Held all over the world, the concept originated in 1975 after a woman named Susan Alexander Speeth was brutally stabbed to death walking home in Philadelphia.
Now forty years later, women and men all over the world gather to protest violence and sexual abuse and honor those living and dead who have been subjected to such things.
Chatham, which has long been considered a safe space for women, has always supported Take Back the Night rallies.
“It’s important for us to have Take Back the Night as it provides an opportunity for the Chatham Community to share their stories and reflect on the idea of domestic violence in all forms,” said Student Affairs Stephanie Reynolds. “A time honored tradition as a part of the rally has been survivors sharing their stories.”
Reynolds also spoke about the importance of breaking the silence surrounding domestic violence and raising awareness adding, “This is a unique occasion for us to come together to share stories and experiences as well as to increase awareness of an issue that isn’t often talked about.”

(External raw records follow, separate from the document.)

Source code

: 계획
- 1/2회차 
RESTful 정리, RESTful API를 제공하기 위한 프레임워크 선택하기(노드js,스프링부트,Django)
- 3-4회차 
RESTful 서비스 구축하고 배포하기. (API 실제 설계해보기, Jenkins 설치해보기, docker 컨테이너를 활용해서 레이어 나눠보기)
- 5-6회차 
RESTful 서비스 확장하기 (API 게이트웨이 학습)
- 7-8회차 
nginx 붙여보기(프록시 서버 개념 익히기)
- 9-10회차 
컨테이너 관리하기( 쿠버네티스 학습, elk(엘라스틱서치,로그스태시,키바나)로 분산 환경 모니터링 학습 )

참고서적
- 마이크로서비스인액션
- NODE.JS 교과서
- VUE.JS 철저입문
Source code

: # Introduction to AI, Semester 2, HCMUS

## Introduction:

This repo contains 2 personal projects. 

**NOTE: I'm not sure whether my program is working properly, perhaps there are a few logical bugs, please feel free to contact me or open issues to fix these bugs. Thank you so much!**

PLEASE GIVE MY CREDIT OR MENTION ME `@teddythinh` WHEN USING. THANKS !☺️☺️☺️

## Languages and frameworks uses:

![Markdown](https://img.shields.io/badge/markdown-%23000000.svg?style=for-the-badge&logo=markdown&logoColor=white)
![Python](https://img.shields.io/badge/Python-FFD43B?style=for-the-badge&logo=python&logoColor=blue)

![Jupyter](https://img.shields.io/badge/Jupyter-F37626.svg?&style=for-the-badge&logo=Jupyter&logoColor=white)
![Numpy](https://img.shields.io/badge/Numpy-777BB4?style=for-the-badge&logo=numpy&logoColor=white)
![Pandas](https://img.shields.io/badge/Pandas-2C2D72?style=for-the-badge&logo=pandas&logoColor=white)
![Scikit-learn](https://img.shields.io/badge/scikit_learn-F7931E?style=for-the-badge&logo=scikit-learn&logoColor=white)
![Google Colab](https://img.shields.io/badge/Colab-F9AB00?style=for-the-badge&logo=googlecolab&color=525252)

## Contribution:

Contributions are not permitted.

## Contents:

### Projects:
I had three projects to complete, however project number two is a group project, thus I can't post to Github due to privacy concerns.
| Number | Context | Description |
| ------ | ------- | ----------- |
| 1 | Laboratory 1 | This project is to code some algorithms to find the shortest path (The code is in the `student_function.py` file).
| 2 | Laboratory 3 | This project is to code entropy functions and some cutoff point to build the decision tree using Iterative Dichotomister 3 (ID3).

To quote Andrea Dworkin from “The Night and Danger,” “Women are often told to be extra careful and take precautions when going out at night. In some parts of the world, even today, women are not allowed out at night. So when women struggle for freedom, we must start at the beginning by fighting for freedom of movement, which we have not had and do not now have. We must recognize that freedom of movement is a precondition for anything else. It comes before freedom of speech in importance because without it freedom of speech cannot in fact exist.”
Student Affairs as always has been organizing the event and allowing students to take a hands on approach to tailoring the rally to their views.
Over the past week and in the days leading up the rally, the student organizers will be tabling in Anderson. At these tables anyone interested will be allowed to create posters for the event itself.
The rally will also serve as a drive for an organization called On The Spot, a Pittsburgh based non-profit dedicated to making sure girls who are in the foster care system have access to the sanitary products all women and girls of a certain age require. The organization works with Planned Parenthood to supply schools with pads and tampons to hand out to girls who find themselves, as the title would suggest, on the spot.
The rally will be held on March 3 at 8:30 p.m. on the Old Quad between Welker and Falk.